YOUR GOAL: Every line of the following records that includes "empty" should be copied.

SUPPLIED MATERIAL:
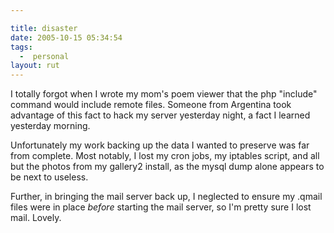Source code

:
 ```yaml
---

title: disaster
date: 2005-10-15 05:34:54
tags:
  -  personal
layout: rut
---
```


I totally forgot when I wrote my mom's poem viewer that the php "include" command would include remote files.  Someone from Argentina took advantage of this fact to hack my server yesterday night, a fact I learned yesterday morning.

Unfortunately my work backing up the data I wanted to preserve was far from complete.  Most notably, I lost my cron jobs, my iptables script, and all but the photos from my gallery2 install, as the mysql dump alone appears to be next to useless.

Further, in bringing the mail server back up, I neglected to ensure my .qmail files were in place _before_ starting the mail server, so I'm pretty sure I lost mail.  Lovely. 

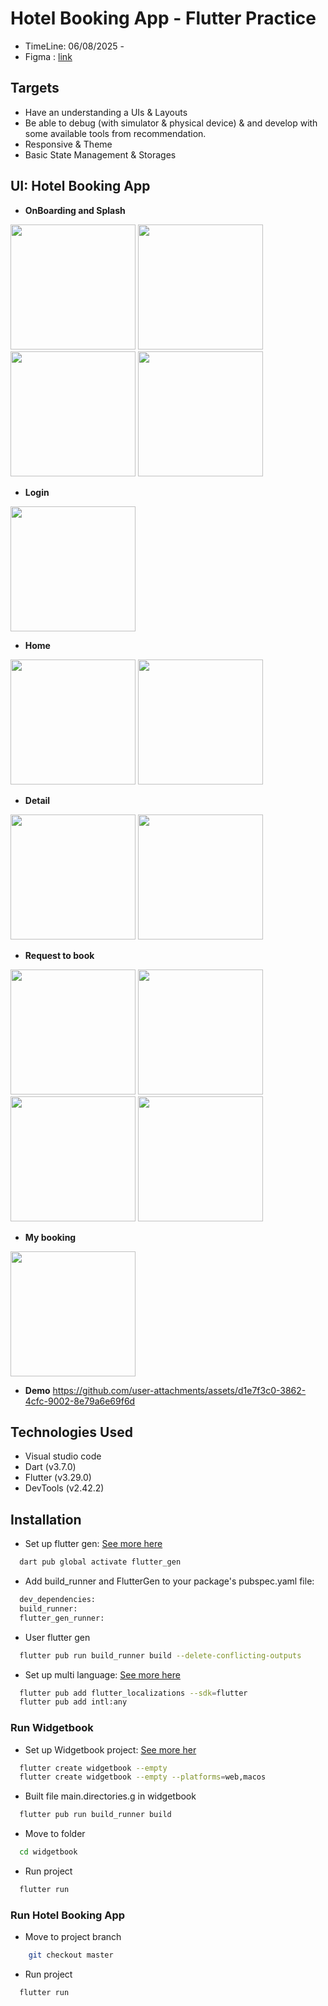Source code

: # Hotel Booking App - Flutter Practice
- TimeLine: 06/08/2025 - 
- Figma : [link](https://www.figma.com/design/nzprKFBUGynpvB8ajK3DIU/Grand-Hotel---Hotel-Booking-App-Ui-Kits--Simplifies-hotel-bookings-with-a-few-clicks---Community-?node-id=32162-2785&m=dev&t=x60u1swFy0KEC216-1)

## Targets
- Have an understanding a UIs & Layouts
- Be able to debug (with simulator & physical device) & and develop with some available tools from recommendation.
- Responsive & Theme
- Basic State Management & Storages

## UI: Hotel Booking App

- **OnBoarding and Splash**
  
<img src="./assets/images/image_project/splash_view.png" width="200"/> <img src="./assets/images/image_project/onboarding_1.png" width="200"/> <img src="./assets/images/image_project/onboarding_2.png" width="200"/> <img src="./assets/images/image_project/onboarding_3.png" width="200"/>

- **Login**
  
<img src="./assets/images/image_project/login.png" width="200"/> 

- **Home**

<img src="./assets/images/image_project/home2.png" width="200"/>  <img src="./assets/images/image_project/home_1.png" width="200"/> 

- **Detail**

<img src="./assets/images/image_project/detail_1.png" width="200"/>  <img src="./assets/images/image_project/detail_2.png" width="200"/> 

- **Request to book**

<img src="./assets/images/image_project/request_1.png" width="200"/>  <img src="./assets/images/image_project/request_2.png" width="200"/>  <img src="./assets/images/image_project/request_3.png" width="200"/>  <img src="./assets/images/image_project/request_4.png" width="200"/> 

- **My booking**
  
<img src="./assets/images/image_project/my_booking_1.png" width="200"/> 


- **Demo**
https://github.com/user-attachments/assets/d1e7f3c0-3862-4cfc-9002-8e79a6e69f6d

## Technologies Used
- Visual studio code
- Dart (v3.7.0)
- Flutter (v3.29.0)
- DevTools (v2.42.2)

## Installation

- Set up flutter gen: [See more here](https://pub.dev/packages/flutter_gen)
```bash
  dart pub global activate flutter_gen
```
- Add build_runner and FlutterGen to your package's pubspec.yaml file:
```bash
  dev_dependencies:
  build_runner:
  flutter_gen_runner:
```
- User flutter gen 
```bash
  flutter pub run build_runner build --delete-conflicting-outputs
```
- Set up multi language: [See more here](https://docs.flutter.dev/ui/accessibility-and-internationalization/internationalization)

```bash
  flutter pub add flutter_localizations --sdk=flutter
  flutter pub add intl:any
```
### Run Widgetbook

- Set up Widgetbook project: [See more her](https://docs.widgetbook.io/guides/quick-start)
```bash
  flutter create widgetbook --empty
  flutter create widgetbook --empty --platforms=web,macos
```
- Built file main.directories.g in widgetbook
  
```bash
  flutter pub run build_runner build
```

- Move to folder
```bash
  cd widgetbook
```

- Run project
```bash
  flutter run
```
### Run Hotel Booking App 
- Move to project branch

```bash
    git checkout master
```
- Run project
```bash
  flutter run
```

TASK RESPONSE:
  flutter create widgetbook --empty
  flutter create widgetbook --empty --platforms=web,macos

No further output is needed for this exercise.